Je ne pouvais te sauver, mais permet-moi au moins de t’éviter des souffrances inutiles.

  La flèche fila avec force, perçant le vent dans un feulement fier pour se nourrir de la mort.

 Les flammes du bûcher commencèrent à lécher le corps de Karona. Elle n’avait pas de doute sur ce qui venait de se passer. Garlon avait agi, il avait tenu sa promesse. Alors qu’elle pensait avoir perdu toute l’eau de son corps, elle se mit à nouveau à pleurer, mais cette fois avec un sourire aux lèvres.

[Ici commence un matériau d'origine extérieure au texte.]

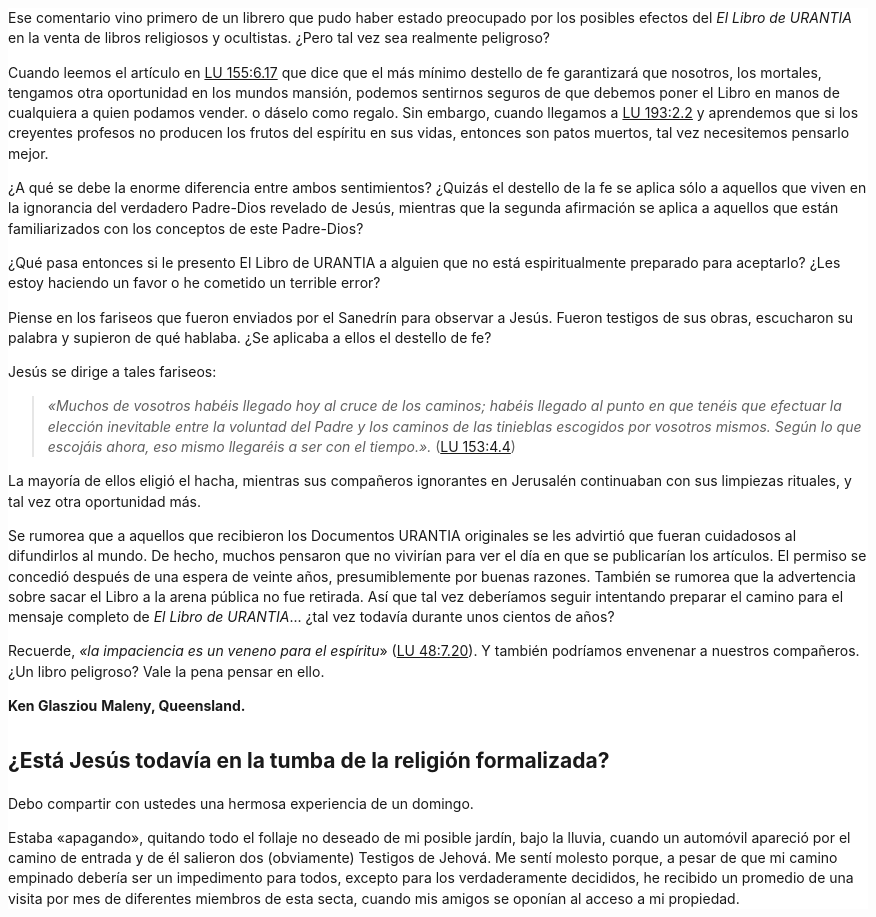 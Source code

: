 Ese comentario vino primero de un librero que pudo haber estado preocupado por los posibles efectos del _El Libro de URANTIA_ en la venta de libros religiosos y ocultistas. ¿Pero tal vez sea realmente peligroso?

Cuando leemos el artículo en <a id="a226_29"></a>[LU 155:6.17](/es/The_Urantia_Book/155#p6_17) que dice que el más mínimo destello de fe garantizará que nosotros, los mortales, tengamos otra oportunidad en los mundos mansión, podemos sentirnos seguros de que debemos poner el Libro en manos de cualquiera a quien podamos vender. o dáselo como regalo. Sin embargo, cuando llegamos a <a id="a226_362"></a>[LU 193:2.2](/es/The_Urantia_Book/193#p2_2) y aprendemos que si los creyentes profesos no producen los frutos del espíritu en sus vidas, entonces son patos muertos, tal vez necesitemos pensarlo mejor.

¿A qué se debe la enorme diferencia entre ambos sentimientos? ¿Quizás el destello de la fe se aplica sólo a aquellos que viven en la ignorancia del verdadero Padre-Dios revelado de Jesús, mientras que la segunda afirmación se aplica a aquellos que están familiarizados con los conceptos de este Padre-Dios?

¿Qué pasa entonces si le presento El Libro de URANTIA a alguien que no está espiritualmente preparado para aceptarlo? ¿Les estoy haciendo un favor o he cometido un terrible error?

Piense en los fariseos que fueron enviados por el Sanedrín para observar a Jesús. Fueron testigos de sus obras, escucharon su palabra y supieron de qué hablaba. ¿Se aplicaba a ellos el destello de fe?

Jesús se dirige a tales fariseos:

> _«Muchos de vosotros habéis llegado hoy al cruce de los caminos; habéis llegado al punto en que tenéis que efectuar la elección inevitable entre la voluntad del Padre y los caminos de las tinieblas escogidos por vosotros mismos. Según lo que escojáis ahora, eso mismo llegaréis a ser con el tiempo.»._ (<a id="a236_305"></a>[LU 153:4.4](/es/The_Urantia_Book/153#p4_4))

La mayoría de ellos eligió el hacha, mientras sus compañeros ignorantes en Jerusalén continuaban con sus limpiezas rituales, y tal vez otra oportunidad más.

Se rumorea que a aquellos que recibieron los Documentos URANTIA originales se les advirtió que fueran cuidadosos al difundirlos al mundo. De hecho, muchos pensaron que no vivirían para ver el día en que se publicarían los artículos. El permiso se concedió después de una espera de veinte años, presumiblemente por buenas razones. También se rumorea que la advertencia sobre sacar el Libro a la arena pública no fue retirada. Así que tal vez deberíamos seguir intentando preparar el camino para el mensaje completo de _El Libro de URANTIA_... ¿tal vez todavía durante unos cientos de años?

Recuerde, _«la impaciencia es un veneno para el espíritu_» (<a id="a242_60"></a>[LU 48:7.20](/es/The_Urantia_Book/48#p7_20)). Y también podríamos envenenar a nuestros compañeros. ¿Un libro peligroso? Vale la pena pensar en ello.

**Ken Glasziou**
**Maleny, Queensland.**

## ¿Está Jesús todavía en la tumba de la religión formalizada?

Debo compartir con ustedes una hermosa experiencia de un domingo.

Estaba «apagando», quitando todo el follaje no deseado de mi posible jardín, bajo la lluvia, cuando un automóvil apareció por el camino de entrada y de él salieron dos (obviamente) Testigos de Jehová. Me sentí molesto porque, a pesar de que mi camino empinado debería ser un impedimento para todos, excepto para los verdaderamente decididos, he recibido un promedio de una visita por mes de diferentes miembros de esta secta, cuando mis amigos se oponían al acceso a mi propiedad.
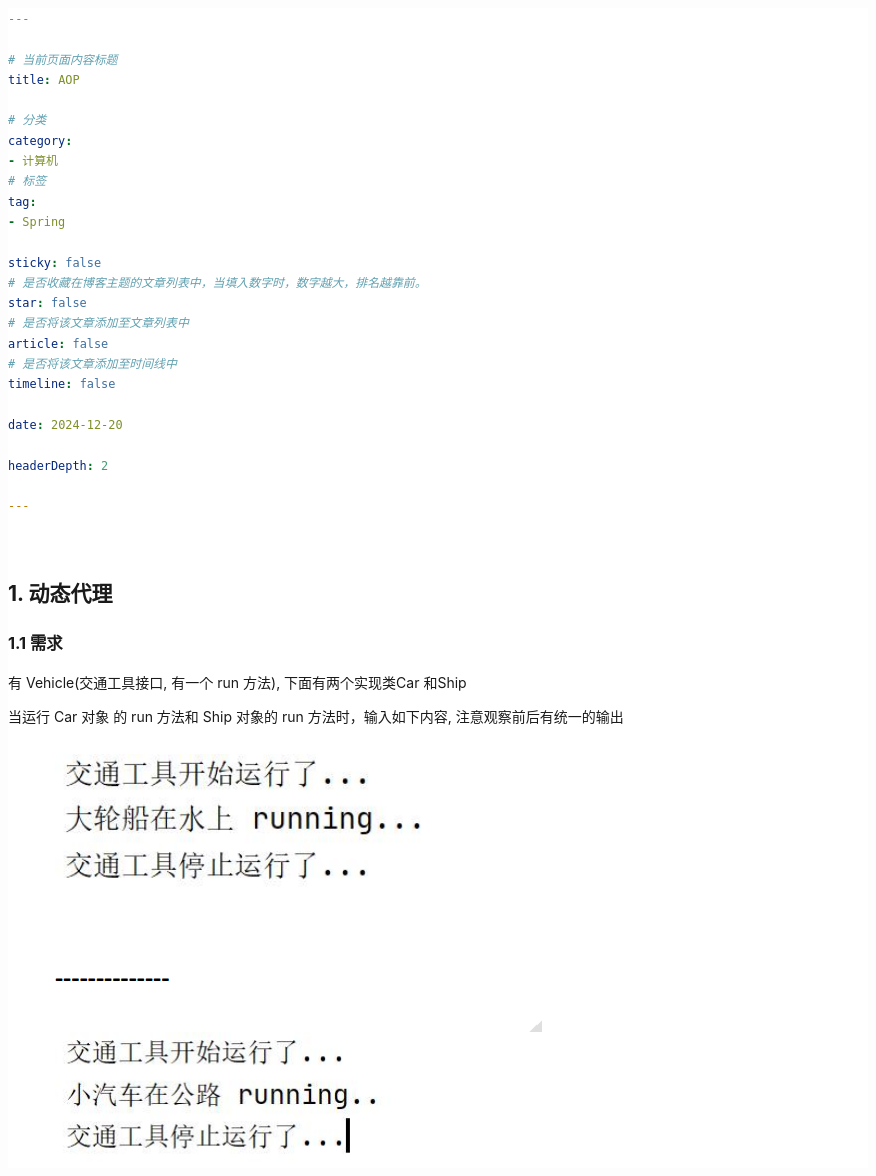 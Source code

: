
 ```yaml
---

# 当前页面内容标题
title: AOP

# 分类
category:
- 计算机
# 标签
tag:
- Spring

sticky: false
# 是否收藏在博客主题的文章列表中，当填入数字时，数字越大，排名越靠前。
star: false
# 是否将该文章添加至文章列表中
article: false
# 是否将该文章添加至时间线中
timeline: false

date: 2024-12-20

headerDepth: 2

---
```


<br>

## 1. 动态代理

### 1.1 需求

有 Vehicle(交通工具接口, 有一个 run 方法), 下面有两个实现类Car 和Ship

当运行 Car 对象 的 run 方法和 Ship 对象的 run 方法时，输入如下内容, 注意观察前后有统一的输出

 ![](img/image-20241221114515973.png)
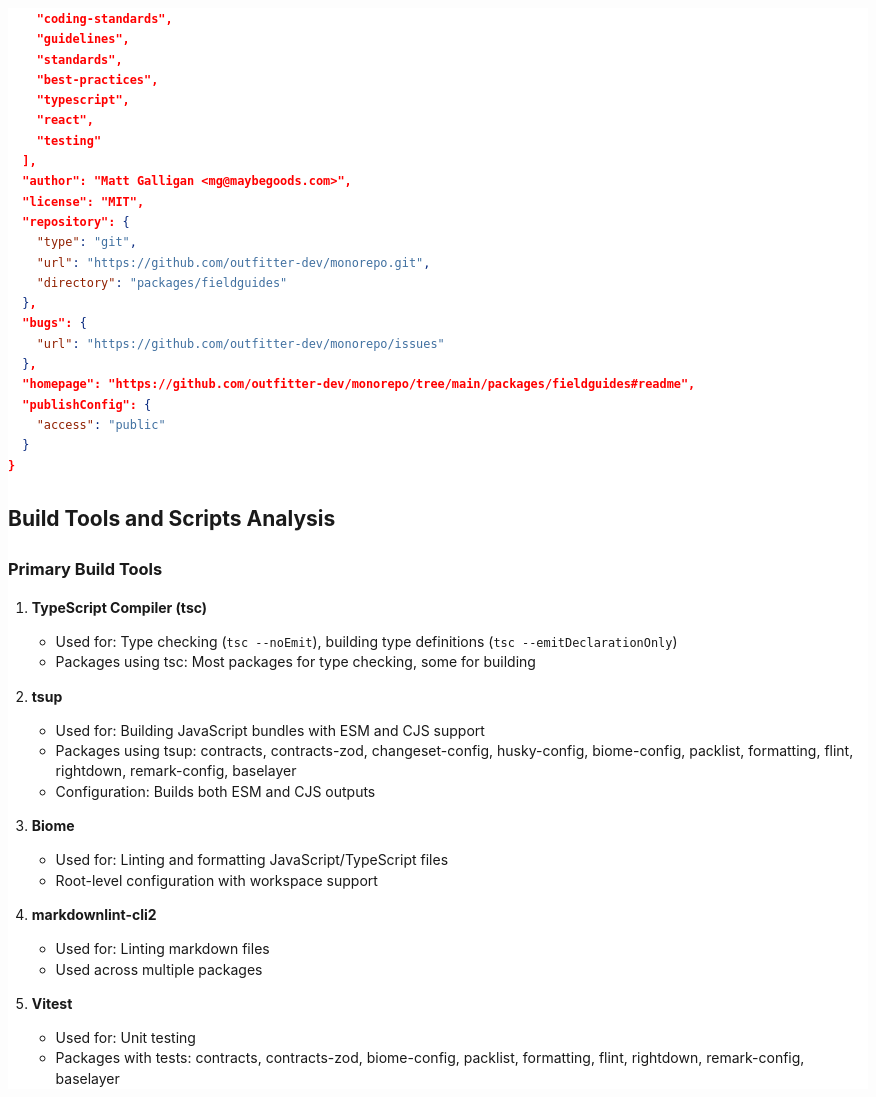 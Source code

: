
 ```json
    "coding-standards",
    "guidelines",
    "standards",
    "best-practices",
    "typescript",
    "react",
    "testing"
  ],
  "author": "Matt Galligan <mg@maybegoods.com>",
  "license": "MIT",
  "repository": {
    "type": "git",
    "url": "https://github.com/outfitter-dev/monorepo.git",
    "directory": "packages/fieldguides"
  },
  "bugs": {
    "url": "https://github.com/outfitter-dev/monorepo/issues"
  },
  "homepage": "https://github.com/outfitter-dev/monorepo/tree/main/packages/fieldguides#readme",
  "publishConfig": {
    "access": "public"
  }
}
```

## Build Tools and Scripts Analysis

### Primary Build Tools

1. **TypeScript Compiler (tsc)**
   - Used for: Type checking (`tsc --noEmit`), building type definitions (`tsc --emitDeclarationOnly`)
   - Packages using tsc: Most packages for type checking, some for building

2. **tsup**
   - Used for: Building JavaScript bundles with ESM and CJS support
   - Packages using tsup: contracts, contracts-zod, changeset-config, husky-config, biome-config, packlist, formatting, flint, rightdown, remark-config, baselayer
   - Configuration: Builds both ESM and CJS outputs

3. **Biome**
   - Used for: Linting and formatting JavaScript/TypeScript files
   - Root-level configuration with workspace support

4. **markdownlint-cli2**
   - Used for: Linting markdown files
   - Used across multiple packages

5. **Vitest**
   - Used for: Unit testing
   - Packages with tests: contracts, contracts-zod, biome-config, packlist, formatting, flint, rightdown, remark-config, baselayer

Elle repensa à ces phrases qu’elle lui avait dites un jour.

 « Tu sais Garlon, je n’ai rien d’exceptionnel. Vous tous êtes bien plus précieux que moi dans ce combat. (Elle se pencha vers lui, fixant l’arme favorite de son amant.) Dans notre confrérie, je ne suis qu’un arc parmi tant d’autres. Tandis que vous, vous êtes de précieuses flèches, uniques et destinées à abattre la corruption qui sévit dans cette cité. Tu ne penses pas être différent des autres hommes mon amour, mais tu as tort. À partir de ce jour, je serai l’arc, toi tu seras la flèche de la rébellion. »

 Le feu avait atteint le bas de son corps et Karona sentit son toucher brûlant sur ses pieds nus. Elle allait quitter ce monde, et seul un regret tachait la paix intérieure qu’elle ressentait : elle avait forcé celui qu’elle aimait à faire un acte qu’il regretterait toute sa vie. Mais grâce à cela, le brasier de la révolution s'avivait aujourd’hui. Son sacrifice ne sera pas vain. Elle laissa sa tête basculer en arrière et ferma doucement les yeux.

Je t’aime Garlon. Merci.

 Ses pensées s’estompèrent brusquement alors qu’un trait se ficha directement dans sa poitrine.

 C’est au début de l’automne de l’année 943 qu’eut lieu l’exécution de Karona Shieldbearer, chef de la rébellion, surnommée plus tard « Mère de la liberté ». Cette exécution injuste et brutale, précédée du massacre de l’orphelinat Sainte-Bonté, provoqua la colère et l’indignation des citoyens de Blazebring. Le peuple prit les armes et le mouvement révolutionnaire atteignit une ampleur sans précédent. La prise de pouvoir et ses suites furent appelées « La purge du sang bleu » par les historiens.